## What needs to be done
Work out how many lines in the entries below include the word "FreeStyleBuild". Give nothing but the number.

## Data excerpts

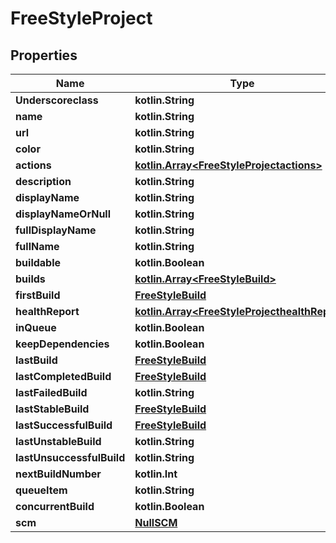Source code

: 
# FreeStyleProject

## Properties
Name | Type | Description | Notes
------------ | ------------- | ------------- | -------------
**Underscoreclass** | **kotlin.String** |  |  [optional]
**name** | **kotlin.String** |  |  [optional]
**url** | **kotlin.String** |  |  [optional]
**color** | **kotlin.String** |  |  [optional]
**actions** | [**kotlin.Array&lt;FreeStyleProjectactions&gt;**](FreeStyleProjectactions.md) |  |  [optional]
**description** | **kotlin.String** |  |  [optional]
**displayName** | **kotlin.String** |  |  [optional]
**displayNameOrNull** | **kotlin.String** |  |  [optional]
**fullDisplayName** | **kotlin.String** |  |  [optional]
**fullName** | **kotlin.String** |  |  [optional]
**buildable** | **kotlin.Boolean** |  |  [optional]
**builds** | [**kotlin.Array&lt;FreeStyleBuild&gt;**](FreeStyleBuild.md) |  |  [optional]
**firstBuild** | [**FreeStyleBuild**](FreeStyleBuild.md) |  |  [optional]
**healthReport** | [**kotlin.Array&lt;FreeStyleProjecthealthReport&gt;**](FreeStyleProjecthealthReport.md) |  |  [optional]
**inQueue** | **kotlin.Boolean** |  |  [optional]
**keepDependencies** | **kotlin.Boolean** |  |  [optional]
**lastBuild** | [**FreeStyleBuild**](FreeStyleBuild.md) |  |  [optional]
**lastCompletedBuild** | [**FreeStyleBuild**](FreeStyleBuild.md) |  |  [optional]
**lastFailedBuild** | **kotlin.String** |  |  [optional]
**lastStableBuild** | [**FreeStyleBuild**](FreeStyleBuild.md) |  |  [optional]
**lastSuccessfulBuild** | [**FreeStyleBuild**](FreeStyleBuild.md) |  |  [optional]
**lastUnstableBuild** | **kotlin.String** |  |  [optional]
**lastUnsuccessfulBuild** | **kotlin.String** |  |  [optional]
**nextBuildNumber** | **kotlin.Int** |  |  [optional]
**queueItem** | **kotlin.String** |  |  [optional]
**concurrentBuild** | **kotlin.Boolean** |  |  [optional]
**scm** | [**NullSCM**](NullSCM.md) |  |  [optional]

## Completed task
6